You are viewing a plain text version of this content. The canonical link for it is here.
Posted to user@mahout.apache.org by Dan Brickley <da...@danbri.org> on 2011/10/07 17:26:28 UTC

'bin/mahout rowid' failing

Running from recent trunk, I can't get any sign of life from the
'rowid' command / job. Null Pointer Exception, even when just asking
for --help. Details below.

Also I tried running this more directly as 'mahout
org.apache.mahout.utils.vectors.RowIdJob  --input
sparse3/tfidf-vectors/part-r-00000  --output matrixified/' but no
success there either.

I'm trying to get my book code sparse vectors into a form that can be
usefully SVD'd, now that I have made some successful / plausible
clusters using those vectors. I think I need first to transpose them
so my columns correspond to records/books not their subject codes, but
the transpose job complained with type errors, and searching on those
led me to discover the 'rowid' task, which I believe I need to use
before I can transpose my matrix.

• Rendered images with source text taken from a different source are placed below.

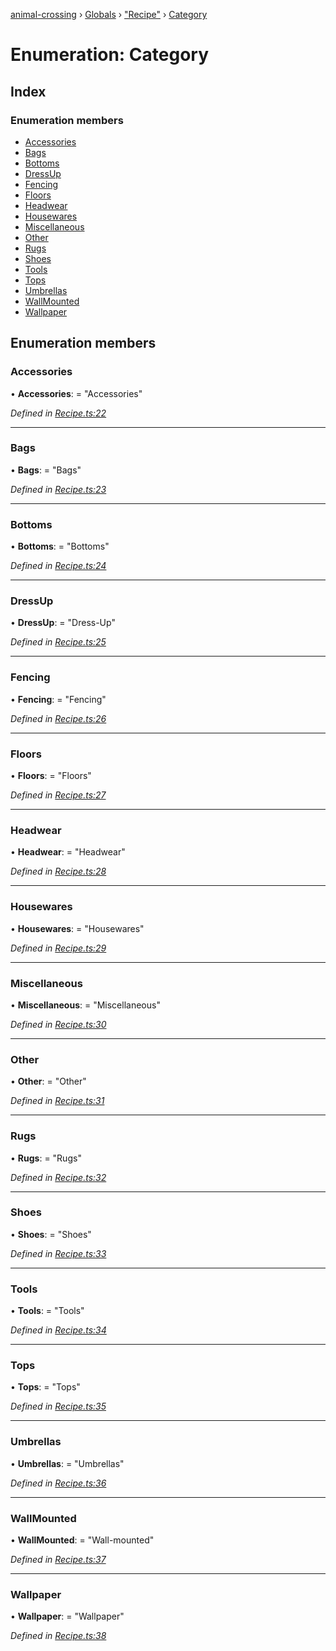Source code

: [animal-crossing](../README.md) › [Globals](../globals.md) › ["Recipe"](../modules/_recipe_.md) › [Category](_recipe_.category.md)

# Enumeration: Category

## Index

### Enumeration members

* [Accessories](_recipe_.category.md#accessories)
* [Bags](_recipe_.category.md#bags)
* [Bottoms](_recipe_.category.md#bottoms)
* [DressUp](_recipe_.category.md#dressup)
* [Fencing](_recipe_.category.md#fencing)
* [Floors](_recipe_.category.md#floors)
* [Headwear](_recipe_.category.md#headwear)
* [Housewares](_recipe_.category.md#housewares)
* [Miscellaneous](_recipe_.category.md#miscellaneous)
* [Other](_recipe_.category.md#other)
* [Rugs](_recipe_.category.md#rugs)
* [Shoes](_recipe_.category.md#shoes)
* [Tools](_recipe_.category.md#tools)
* [Tops](_recipe_.category.md#tops)
* [Umbrellas](_recipe_.category.md#umbrellas)
* [WallMounted](_recipe_.category.md#wallmounted)
* [Wallpaper](_recipe_.category.md#wallpaper)

## Enumeration members

###  Accessories

• **Accessories**: = "Accessories"

*Defined in [Recipe.ts:22](https://github.com/Norviah/animal-crossing/blob/13550bd/module/types/Recipe.ts#L22)*

___

###  Bags

• **Bags**: = "Bags"

*Defined in [Recipe.ts:23](https://github.com/Norviah/animal-crossing/blob/13550bd/module/types/Recipe.ts#L23)*

___

###  Bottoms

• **Bottoms**: = "Bottoms"

*Defined in [Recipe.ts:24](https://github.com/Norviah/animal-crossing/blob/13550bd/module/types/Recipe.ts#L24)*

___

###  DressUp

• **DressUp**: = "Dress-Up"

*Defined in [Recipe.ts:25](https://github.com/Norviah/animal-crossing/blob/13550bd/module/types/Recipe.ts#L25)*

___

###  Fencing

• **Fencing**: = "Fencing"

*Defined in [Recipe.ts:26](https://github.com/Norviah/animal-crossing/blob/13550bd/module/types/Recipe.ts#L26)*

___

###  Floors

• **Floors**: = "Floors"

*Defined in [Recipe.ts:27](https://github.com/Norviah/animal-crossing/blob/13550bd/module/types/Recipe.ts#L27)*

___

###  Headwear

• **Headwear**: = "Headwear"

*Defined in [Recipe.ts:28](https://github.com/Norviah/animal-crossing/blob/13550bd/module/types/Recipe.ts#L28)*

___

###  Housewares

• **Housewares**: = "Housewares"

*Defined in [Recipe.ts:29](https://github.com/Norviah/animal-crossing/blob/13550bd/module/types/Recipe.ts#L29)*

___

###  Miscellaneous

• **Miscellaneous**: = "Miscellaneous"

*Defined in [Recipe.ts:30](https://github.com/Norviah/animal-crossing/blob/13550bd/module/types/Recipe.ts#L30)*

___

###  Other

• **Other**: = "Other"

*Defined in [Recipe.ts:31](https://github.com/Norviah/animal-crossing/blob/13550bd/module/types/Recipe.ts#L31)*

___

###  Rugs

• **Rugs**: = "Rugs"

*Defined in [Recipe.ts:32](https://github.com/Norviah/animal-crossing/blob/13550bd/module/types/Recipe.ts#L32)*

___

###  Shoes

• **Shoes**: = "Shoes"

*Defined in [Recipe.ts:33](https://github.com/Norviah/animal-crossing/blob/13550bd/module/types/Recipe.ts#L33)*

___

###  Tools

• **Tools**: = "Tools"

*Defined in [Recipe.ts:34](https://github.com/Norviah/animal-crossing/blob/13550bd/module/types/Recipe.ts#L34)*

___

###  Tops

• **Tops**: = "Tops"

*Defined in [Recipe.ts:35](https://github.com/Norviah/animal-crossing/blob/13550bd/module/types/Recipe.ts#L35)*

___

###  Umbrellas

• **Umbrellas**: = "Umbrellas"

*Defined in [Recipe.ts:36](https://github.com/Norviah/animal-crossing/blob/13550bd/module/types/Recipe.ts#L36)*

___

###  WallMounted

• **WallMounted**: = "Wall-mounted"

*Defined in [Recipe.ts:37](https://github.com/Norviah/animal-crossing/blob/13550bd/module/types/Recipe.ts#L37)*

___

###  Wallpaper

• **Wallpaper**: = "Wallpaper"

*Defined in [Recipe.ts:38](https://github.com/Norviah/animal-crossing/blob/13550bd/module/types/Recipe.ts#L38)*
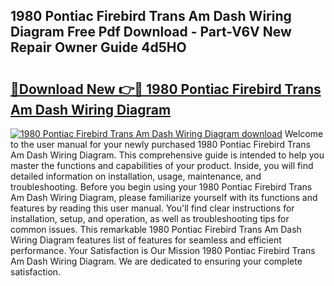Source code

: ## 1980 Pontiac Firebird Trans Am Dash Wiring Diagram Free Pdf Download - Part-V6V New Repair Owner Guide 4d5HO

# <h2><a href="http://dfivbyd.blite.top/?on=1980+Pontiac+Firebird+Trans+Am+Dash+Wiring+Diagram">🔗Download New 👉🔴 1980 Pontiac Firebird Trans Am Dash Wiring Diagram</a></h2>

[![1980 Pontiac Firebird Trans Am Dash Wiring Diagram download](https://i.imgur.com/lujVjoI.png)](http://dfivbyd.blite.top/?on=1980+Pontiac+Firebird+Trans+Am+Dash+Wiring+Diagram)
Welcome to the user manual for your newly purchased 1980 Pontiac Firebird Trans Am Dash Wiring Diagram. This comprehensive guide is intended to help you master the functions and capabilities of your product. Inside, you will find detailed information on installation, usage, maintenance, and troubleshooting. Before you begin using your 1980 Pontiac Firebird Trans Am Dash Wiring Diagram, please familiarize yourself with its functions and features by reading this user manual. You'll find clear instructions for installation, setup, and operation, as well as troubleshooting tips for common issues. This remarkable 1980 Pontiac Firebird Trans Am Dash Wiring Diagram features list of features for seamless and efficient performance. Your Satisfaction is Our Mission 1980 Pontiac Firebird Trans Am Dash Wiring Diagram. We are dedicated to ensuring your complete satisfaction.

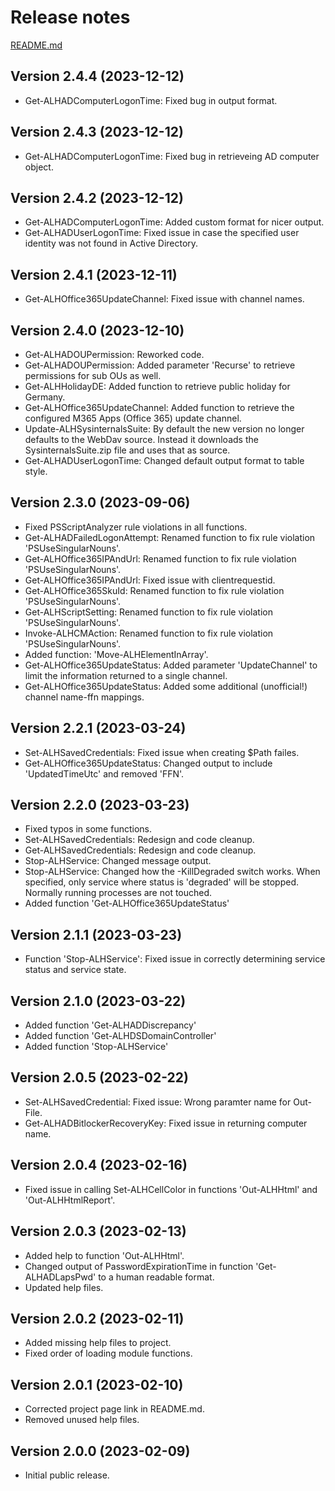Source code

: # Release notes

[README.md](./README.md)

## Version 2.4.4 (2023-12-12)

* Get-ALHADComputerLogonTime: Fixed bug in output format.

## Version 2.4.3 (2023-12-12)

* Get-ALHADComputerLogonTime: Fixed bug in retrieveing AD computer object.

## Version 2.4.2 (2023-12-12)

* Get-ALHADComputerLogonTime: Added custom format for nicer output.
* Get-ALHADUserLogonTime: Fixed issue in case the specified user identity was not found in Active Directory.

## Version 2.4.1 (2023-12-11)

* Get-ALHOffice365UpdateChannel: Fixed issue with channel names.

## Version 2.4.0 (2023-12-10)

* Get-ALHADOUPermission: Reworked code.
* Get-ALHADOUPermission: Added parameter 'Recurse' to retrieve permissions for sub OUs as well.
* Get-ALHHolidayDE: Added function to retrieve public holiday for Germany.
* Get-ALHOffice365UpdateChannel: Added function to retrieve the configured M365 Apps (Office 365) update channel.
* Update-ALHSysinternalsSuite: By default the new version no longer defaults to the WebDav source. Instead it downloads the SysinternalsSuite.zip file and uses that as source.
* Get-ALHADUserLogonTime: Changed default output format to table style.

## Version 2.3.0 (2023-09-06)

* Fixed PSScriptAnalyzer rule violations in all functions.
* Get-ALHADFailedLogonAttempt: Renamed function to fix rule violation 'PSUseSingularNouns'.
* Get-ALHOffice365IPAndUrl: Renamed function to fix rule violation 'PSUseSingularNouns'.
* Get-ALHOffice365IPAndUrl: Fixed issue with clientrequestid.
* Get-ALHOffice365SkuId: Renamed function to fix rule violation 'PSUseSingularNouns'.
* Get-ALHScriptSetting: Renamed function to fix rule violation 'PSUseSingularNouns'.
* Invoke-ALHCMAction: Renamed function to fix rule violation 'PSUseSingularNouns'.
* Added function: 'Move-ALHElementInArray'.
* Get-ALHOffice365UpdateStatus: Added parameter 'UpdateChannel' to limit the information returned to a single channel.
* Get-ALHOffice365UpdateStatus: Added some additional (unofficial!) channel name-ffn mappings.

## Version 2.2.1 (2023-03-24)

* Set-ALHSavedCredentials: Fixed issue when creating $Path failes.
* Get-ALHOffice365UpdateStatus: Changed output to include 'UpdatedTimeUtc' and removed 'FFN'.

## Version 2.2.0 (2023-03-23)

* Fixed typos in some functions.
* Set-ALHSavedCredentials: Redesign and code cleanup.
* Get-ALHSavedCredentials: Redesign and code cleanup.
* Stop-ALHService: Changed message output.
* Stop-ALHService: Changed how the -KillDegraded switch works. When specified, only service where status is 'degraded' will be stopped. Normally running processes are not touched.
* Added function 'Get-ALHOffice365UpdateStatus'

## Version 2.1.1 (2023-03-23)

* Function 'Stop-ALHService': Fixed issue in correctly determining service status and service state.

## Version 2.1.0 (2023-03-22)

* Added function 'Get-ALHADDiscrepancy'
* Added function 'Get-ALHDSDomainController'
* Added function 'Stop-ALHService'

## Version 2.0.5 (2023-02-22)

* Set-ALHSavedCredential: Fixed issue: Wrong paramter name for Out-File.
* Get-ALHADBitlockerRecoveryKey: Fixed issue in returning computer name.

## Version 2.0.4 (2023-02-16)

* Fixed issue in calling Set-ALHCellColor in functions 'Out-ALHHtml' and 'Out-ALHHtmlReport'.

## Version 2.0.3 (2023-02-13)

* Added help to function 'Out-ALHHtml'.
* Changed output of PasswordExpirationTime in function 'Get-ALHADLapsPwd' to a human readable format.
* Updated help files.

## Version 2.0.2 (2023-02-11)

* Added missing help files to project.
* Fixed order of loading module functions.

## Version 2.0.1 (2023-02-10)

* Corrected project page link in README.md.
* Removed unused help files.

## Version 2.0.0 (2023-02-09)

* Initial public release.
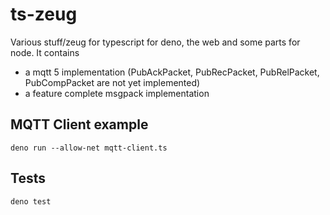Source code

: # ts-zeug

Various stuff/zeug for typescript for deno, the web and some parts for node. It
contains

- a mqtt 5 implementation (PubAckPacket, PubRecPacket, PubRelPacket,
  PubCompPacket are not yet implemented)
- a feature complete msgpack implementation

## MQTT Client example

`deno run --allow-net mqtt-client.ts`

## Tests

`deno test`
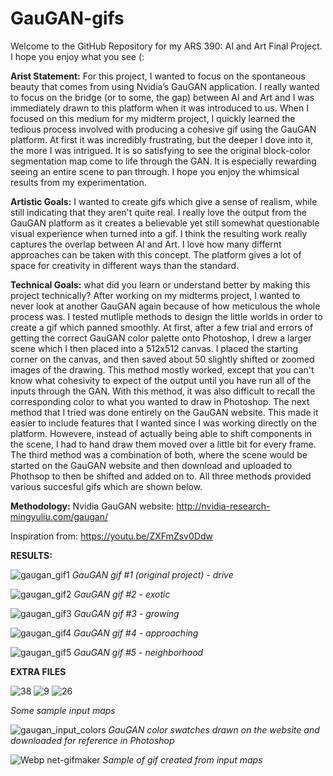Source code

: # GauGAN-gifs
Welcome to the GitHub Repository for my ARS 390: AI and Art Final Project.  I hope you enjoy what you see (:

**Arist Statement:**
For this project, I wanted to focus on the spontaneous beauty that comes from using Nvidia’s GauGAN application.  I really wanted to focus on the bridge (or to some, the gap) between AI and Art and I was immediately drawn to this platform when it was introduced to us.  When I focused on this medium for my midterm project, I quickly learned the tedious process involved with producing a cohesive gif using the GauGAN platform.  At first it was incredibly frustrating, but the deeper I dove into it, the more I was intrigued.  It is so satisfying to see the original block-color segmentation map come to life through the GAN.  It is especially rewarding seeing an entire scene to pan through.  I hope you enjoy the whimsical results from my experimentation.

**Artistic Goals:**
I wanted to create gifs which give a sense of realism, while still indicating that they aren't quite real. I really love the output from the GauGAN platform as it creates a believable yet still somewhat questionable visual experience when turned into a gif.  I think the resulting work really captures the overlap between AI and Art.  I love how many differnt approaches can be taken with this concept.  The platform gives a lot of space for creativity in different ways than the standard.  
        
**Technical Goals:** what did you learn or understand better by making this project technically?
After working on my midterms project, I wanted to never look at another GauGAN again because of how meticulous the whole process was.  I tested mutliple methods to design the little worlds in order to create a gif which panned smoothly.  At first, after a few trial and errors of getting the correct GauGAN color palette onto Photoshop, I drew a larger scene which I then placed into a 512x512 canvas.  I placed the starting corner on the canvas, and then saved about 50 slightly shifted or zoomed images of the drawing.  This method mostly worked, except that you can't know what cohesivity to expect of the output until you have run all of the inputs through the GAN.  With this method, it was also difficult to recall the corresponding color to what you wanted to draw in Photoshop.  The next method that I tried was done entirely on the GauGAN website.  This made it easier to include features that I wanted since I was working directly on the platform.  Howevere, instead of actually being able to shift components in the scene, I had to hand draw them moved over a little bit for every frame.  The third method was a combination of both, where the scene would be started on the GauGAN website and then download and uploaded to Phothsop to then be shifted and added on to.  All three methods provided various succesful gifs which are shown below. 

**Methodology:** 
Nvidia GauGAN website: http://nvidia-research-mingyuliu.com/gaugan/

Inspiration from: https://youtu.be/ZXFmZsv0Ddw

**RESULTS:**

![gaugan_gif1](https://user-images.githubusercontent.com/79603235/116840891-838de480-aba5-11eb-90dc-a7862fc57f47.gif)
*GauGAN gif #1 (original project) - drive*

![gaugan_gif2](https://user-images.githubusercontent.com/79603235/116840960-b46e1980-aba5-11eb-8760-5652983e7e5b.gif)
*GauGAN gif #2 - exotic*

![gaugan_gif3](https://user-images.githubusercontent.com/79603235/116840980-bf28ae80-aba5-11eb-815f-0aaf496035dd.gif)
*GauGAN gif #3 - growing*

![gaugan_gif4](https://user-images.githubusercontent.com/79603235/116841023-d9628c80-aba5-11eb-9b17-92476c48f8b3.gif)
*GauGAN gif #4 - approaching*

![gaugan_gif5](https://user-images.githubusercontent.com/79603235/116841047-ec755c80-aba5-11eb-85bd-543ec5b9c279.gif)
*GauGAN gif #5 - neighborhood*

**EXTRA FILES**

![38](https://user-images.githubusercontent.com/79603235/116840936-a8825780-aba5-11eb-965e-9461dfada7a8.png)
![9](https://user-images.githubusercontent.com/79603235/116840938-a8825780-aba5-11eb-942d-2c7a23ca0971.png)
![26](https://user-images.githubusercontent.com/79603235/116840939-a91aee00-aba5-11eb-84a3-75a99bc81e78.png)

*Some sample input maps*

![gaugan_input_colors](https://user-images.githubusercontent.com/79603235/116840796-36117780-aba5-11eb-96ae-c1122b393c02.png)
*GauGAN color swatches drawn on the website and downloaded for reference in Photoshop*

![Webp net-gifmaker](https://user-images.githubusercontent.com/79603235/116841137-3c542380-aba6-11eb-8e92-c50f616fb084.gif)
*Sample of gif created from input maps*
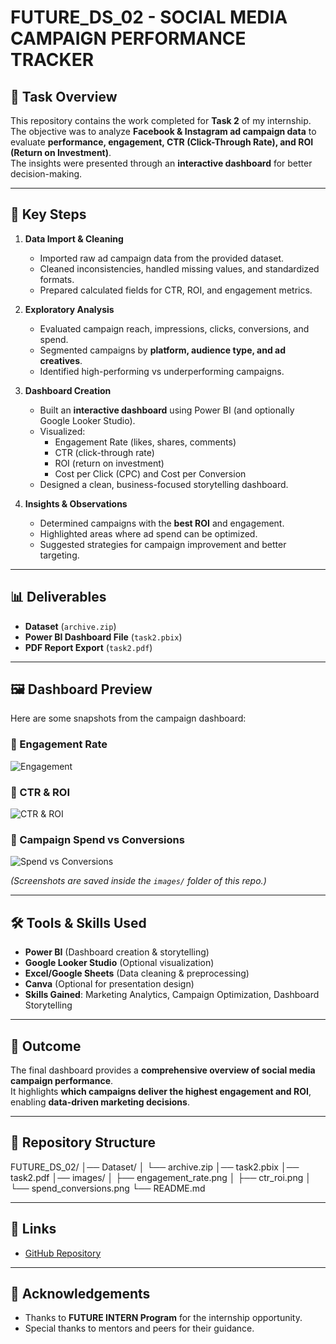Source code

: # FUTURE_DS_02 - SOCIAL MEDIA CAMPAIGN PERFORMANCE TRACKER

## 📌 Task Overview
This repository contains the work completed for **Task 2** of my internship.  
The objective was to analyze **Facebook & Instagram ad campaign data** to evaluate **performance, engagement, CTR (Click-Through Rate), and ROI (Return on Investment)**.  
The insights were presented through an **interactive dashboard** for better decision-making.

---

## 🔹 Key Steps
1. **Data Import & Cleaning**
   - Imported raw ad campaign data from the provided dataset.
   - Cleaned inconsistencies, handled missing values, and standardized formats.
   - Prepared calculated fields for CTR, ROI, and engagement metrics.

2. **Exploratory Analysis**
   - Evaluated campaign reach, impressions, clicks, conversions, and spend.
   - Segmented campaigns by **platform, audience type, and ad creatives**.
   - Identified high-performing vs underperforming campaigns.

3. **Dashboard Creation**
   - Built an **interactive dashboard** using Power BI (and optionally Google Looker Studio).
   - Visualized:
     - Engagement Rate (likes, shares, comments)  
     - CTR (click-through rate)  
     - ROI (return on investment)  
     - Cost per Click (CPC) and Cost per Conversion  
   - Designed a clean, business-focused storytelling dashboard.

4. **Insights & Observations**
   - Determined campaigns with the **best ROI** and engagement.  
   - Highlighted areas where ad spend can be optimized.  
   - Suggested strategies for campaign improvement and better targeting.  

---

## 📊 Deliverables
- **Dataset** (`archive.zip`)  
- **Power BI Dashboard File** (`task2.pbix`)  
- **PDF Report Export** (`task2.pdf`)  

---

## 🖼️ Dashboard Preview

Here are some snapshots from the campaign dashboard:

### 🔹 Engagement Rate
![Engagement](images/engagement_rate.png)

### 🔹 CTR & ROI
![CTR & ROI](images/ctr_roi.png)

### 🔹 Campaign Spend vs Conversions
![Spend vs Conversions](images/spend_conversions.png)

*(Screenshots are saved inside the `images/` folder of this repo.)*

---

## 🛠️ Tools & Skills Used
- **Power BI** (Dashboard creation & storytelling)  
- **Google Looker Studio** (Optional visualization)  
- **Excel/Google Sheets** (Data cleaning & preprocessing)  
- **Canva** (Optional for presentation design)  
- **Skills Gained**: Marketing Analytics, Campaign Optimization, Dashboard Storytelling  

---

## 🚀 Outcome
The final dashboard provides a **comprehensive overview of social media campaign performance**.  
It highlights **which campaigns deliver the highest engagement and ROI**, enabling **data-driven marketing decisions**.

---

## 📂 Repository Structure
FUTURE_DS_02/
│── Dataset/
│ └── archive.zip
│── task2.pbix
│── task2.pdf
│── images/
│ ├── engagement_rate.png
│ ├── ctr_roi.png
│ └── spend_conversions.png
└── README.md

---

## 🔗 Links
- [GitHub Repository](https://github.com/manisai-chary/FUTURE_DS_02)  

---

## 🙏 Acknowledgements
- Thanks to **FUTURE INTERN Program** for the internship opportunity.  
- Special thanks to mentors and peers for their guidance.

So I seem to be stuck. Is rowid the
thing to be using here?

Dan

TellyClub:bin danbri$ ./mahout rowid --help
MAHOUT_LOCAL is not set; adding HADOOP_CONF_DIR to classpath.
Running on hadoop, using HADOOP_HOME=/Users/danbri/working/hadoop/hadoop-0.20.2
HADOOP_CONF_DIR=/Users/danbri/working/hadoop/hadoop-0.20.2/conf
MAHOUT-JOB: /Users/danbri/working/mahout/trunk/examples/target/mahout-examples-0.6-SNAPSHOT-job.jar
^CTellyClub:bin danbri$ MAHOUT_LOCAL=true ./mahout rowid --help
MAHOUT_LOCAL is set, so we don't add HADOOP_CONF_DIR to classpath.
MAHOUT_LOCAL is set, running locally
SLF4J: Class path contains multiple SLF4J bindings.
SLF4J: Found binding in
[jar:file:/Users/bandri/working/mahout/trunk/examples/target/mahout-examples-0.6-SNAPSHOT-job.jar!/org/slf4j/impl/StaticLoggerBinder.class]
SLF4J: Found binding in
[jar:file:/Users/bandri/working/mahout/trunk/examples/target/dependency/slf4j-jcl-1.6.1.jar!/org/slf4j/impl/StaticLoggerBinder.class]
SLF4J: Found binding in
[jar:file:/Users/bandri/working/mahout/trunk/examples/target/dependency/slf4j-log4j12-1.6.1.jar!/org/slf4j/impl/StaticLoggerBinder.class]
SLF4J: See http://www.slf4j.org/codes.html#multiple_bindings for an explanation.
Exception in thread "main" java.lang.NullPointerException
	at org.apache.hadoop.fs.Path.<init>(Path.java:61)
	at org.apache.hadoop.fs.Path.<init>(Path.java:50)
	at org.apache.mahout.utils.vectors.RowIdJob.run(RowIdJob.java:49)
	at org.apache.hadoop.util.ToolRunner.run(ToolRunner.java:65)
	at org.apache.hadoop.util.ToolRunner.run(ToolRunner.java:79)
	at org.apache.mahout.utils.vectors.RowIdJob.main(RowIdJob.java:89)
	at sun.reflect.NativeMethodAccessorImpl.invoke0(Native Method)
	at sun.reflect.NativeMethodAccessorImpl.invoke(NativeMethodAccessorImpl.java:39)
	at sun.reflect.DelegatingMethodAccessorImpl.invoke(DelegatingMethodAccessorImpl.java:25)
	at java.lang.reflect.Method.invoke(Method.java:597)
	at org.apache.hadoop.util.ProgramDriver$ProgramDescription.invoke(ProgramDriver.java:68)
	at org.apache.hadoop.util.ProgramDriver.driver(ProgramDriver.java:139)
	at org.apache.mahout.driver.MahoutDriver.main(MahoutDriver.java:188)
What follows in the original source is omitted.